The Lenders forbearance under
the Amendment will commence on the date that certain conditions in the Amendment are met and continue until the earlier to occur of: (i) the termination of the Forbearance Period as a result of any Forbearance Default; and
(ii) April 28, 2016, unless otherwise mutually agreed in writing by the Borrower and the Required Lenders (with written notice to the Agent) (the Forbearance Period).
Under the Amendment, the Lenders forbearance is subject to certain conditions as described therein and in the Credit Agreement as
amended thereby. The Amendment further serves to amend the Credit Agreement to, among other matters, clarify the process to be followed for delivery of an officers certificate and release of the Escrowed Amount under the Escrow Agreement.
During the Forbearance Period, as provided in the Amendment, the Company will not be able to receive any of the Escrowed Amount, and
accordingly will not be able to accept delivery of the
Hercules Highlander.
During the Forbearance Period, the Loan Parties and the Lenders who are parties to the Amendment agree to negotiate in good faith an agreement with respect to a
potential recapitalization, business combination or other alternative strategic transaction with respect to the Borrower, including a potential restructuring of the Loans.

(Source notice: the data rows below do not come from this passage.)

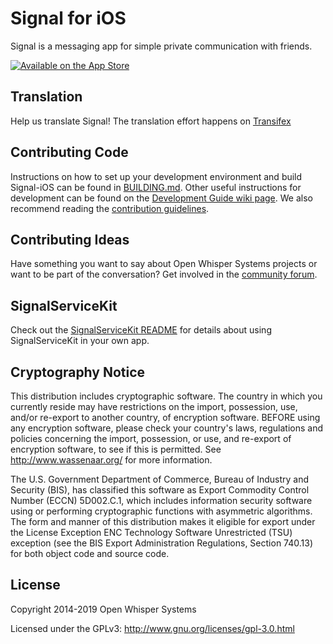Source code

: # Signal for iOS

Signal is a messaging app for simple private communication with friends.

[![Available on the App Store](http://cl.ly/WouG/Download_on_the_App_Store_Badge_US-UK_135x40.svg)](https://itunes.apple.com/us/app/signal-private-messenger/id874139669?mt=8)

## Translation

Help us translate Signal! The translation effort happens on [Transifex](https://www.transifex.com/signalapp/signal-ios/)

## Contributing Code

Instructions on how to set up your development environment and build Signal-iOS can be found in [BUILDING.md](https://github.com/signalapp/Signal-iOS/blob/master/BUILDING.md). Other useful instructions for development can be found on the [Development Guide wiki page](https://github.com/signalapp/Signal-iOS/wiki/Development-Guide). We also recommend reading the [contribution guidelines](https://github.com/signalapp/Signal-iOS/blob/master/CONTRIBUTING.md).

## Contributing Ideas
Have something you want to say about Open Whisper Systems projects or want to be part of the conversation? Get involved in the [community forum](https://community.signalusers.org).

## SignalServiceKit

Check out the [SignalServiceKit README](SignalServiceKit/README.md) for
details about using SignalServiceKit in your own app.

## Cryptography Notice

This distribution includes cryptographic software. The country in which you currently reside may have restrictions on the import, possession, use, and/or re-export to another country, of encryption software. 
BEFORE using any encryption software, please check your country's laws, regulations and policies concerning the import, possession, or use, and re-export of encryption software, to see if this is permitted. 
See <http://www.wassenaar.org/> for more information.

The U.S. Government Department of Commerce, Bureau of Industry and Security (BIS), has classified this software as Export Commodity Control Number (ECCN) 5D002.C.1, which includes information security software using or performing cryptographic functions with asymmetric algorithms. 
The form and manner of this distribution makes it eligible for export under the License Exception ENC Technology Software Unrestricted (TSU) exception (see the BIS Export Administration Regulations, Section 740.13) for both object code and source code.

## License

Copyright 2014-2019 Open Whisper Systems

Licensed under the GPLv3: http://www.gnu.org/licenses/gpl-3.0.html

The foregoing description of the Amendment is qualified in its entirety by reference to the
Amendment, attached hereto as Exhibit 10.1, and incorporated herein by reference. The material terms of the Credit Agreement described in this Item 2.03, including the foregoing descriptions of the Amendment, are qualified in their entirety by
the Credit Agreement previously filed as Exhibit 10.1 to the Companys Current Report on Form 8-K filed on November 6, 2015, which is incorporated herein by reference.